With the election year, the markets will likely strengthen once a Republican candidate pulls ahead and becomes the party’s nominee. The outcome of the election will remain undecided until November, but the markets can adjust to likely outcomes. One of the problems on the horizon remains the European Debt Crisis. If there is a liquidity crisis in the eurozone, the global economy could suffer. The Europeans have a lot at stake to let this happen. Hopefully, they can solve the problem. Despite the potential for continued volatility, expect the markets to grow this year.
2011 Snapshot
- The major indices finished the year better than expected.
- The S&P 500 finished 2011 up 2.11% with dividends; however, on price appreciation alone, it finished down less than 0.01%.
- The DJIA rose 8.38% with dividends.
- NASDAQ fell 0.79%
- Russell 2000 dropped 4.17%
- The sectors that performed worst were financials, materials, and industrials.
- The utilities sector outperformed with enormous growth of 14.83%, 19.96% with dividend.
- Earnings growth was positive for the year, yet it did not propel the markets higher.
- This will likely assist the markets price appreciation in 2012.
- Commodities
- Gold rose roughly 10% for the year, but closed 17% off of the year’s high.
- Oil prices rose 8.15%.
- The U.S. dollar rose against the euro, as a result of the ongoing European debt crisis.
- Interest rates fell significantly in 2011 with many government securities hitting all-time lows.
- It would be extremely difficult for rates to go much lower, but economic growth may not drive rates higher in 2012.
- Utilities, consumer staples, and healthcare finished as the top performing sectors of the markets.
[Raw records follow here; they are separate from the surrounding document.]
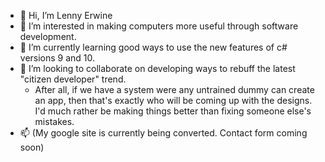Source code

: - 👋 Hi, I’m Lenny Erwine
- 👀 I’m interested in making computers more useful through software development.
- 🌱 I’m currently learning good ways to use the new features of c# versions 9 and 10.
- 💞️ I’m looking to collaborate on developing ways to rebuff the latest "citizen developer" trend.
  - After all, if we have a system were any untrained dummy can create an app, then that's exactly who will be coming up with the designs. I'd much rather be making things better than fixing someone else's mistakes.
- 📫 (My google site is currently being converted. Contact form coming soon)

<!---
lerwine/lerwine is a ✨ special ✨ repository because its `README.md` (this file) appears on your GitHub profile.
You can click the Preview link to take a look at your changes.
--->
- Income from dividends helped them have a strong finish.
Economic News
- Federal Open Market Committee Minutes
- The Federal Open Market Committee (FOMC) released notes from the December 13 meeting.
- Communication strategy was the focus of the meeting, as the FOMC wants to become more transparent and provide better guidance on monetary policy and economic projections.
- The new policies will begin this month.
- The Fed believes that the economy is improving, but plans to keep current monetary policy in place, which should keep long-term interest rates low into 2013.
- ISM Manufacturing Numbers
- The manufacturing sector continues to show signs of improvement with the ISM Manufacturing Index rising to 53.9 from 52.7, the highest level since summer.
- New orders rose to 57.6 from 56.7, while the employment index climbed to 55.1 from 51.8.
- The data suggests that manufacturing has gained some steam to start the year.
- ISM Services Index
- The Services Index rose less than expected in December, with an increase of 0.6.
- The index remains below its third quarter average of 53 at 52.6
- Unemployment Situation
- In the weekly jobless claims report, Initial claims fell 15,000 to 372,000 from 387,000, which was more than expected.
- Continuing claims for unemployment benefits also fell.
- This is a good sign as claims continue to decrease; however, seasonal workers hired for the holidays could reemerge in these numbers in the next few weeks.
- ADP Jobs Report
- The ADP report showed that companies added 325,000 new jobs for the month of December.
- This is a much larger number than the expected 172,000.
- ADP estimates should be taken with a grain of salt, as they have overshot actual numbers in the past few months.
- The Bureau of Labor Statistics reported the economy added 200,000 jobs in December.
- For the year, the economy added 1.6 million jobs.
- The unemployment rate dropped to 8.5%, the lowest rate since February 2009.
- In the weekly jobless claims report, Initial claims fell 15,000 to 372,000 from 387,000, which was more than expected.
Company News
- Eastman Kodak Company (NYSE: EK)
- Eastman Kodak is expected to seek bankruptcy protection in the next few weeks.
- The imaging and printing company is rumored to be considering selling some of its patents in order to prevent filing for Chapter 11.
- The 131-year-old imaging powerhouse has faced tough times since 2005, attempting to diversify products into other industries.
- Trouble appeared in September when the company told investors it was increasing cash reserves.
- Actually, Kodak was borrowing $160 million.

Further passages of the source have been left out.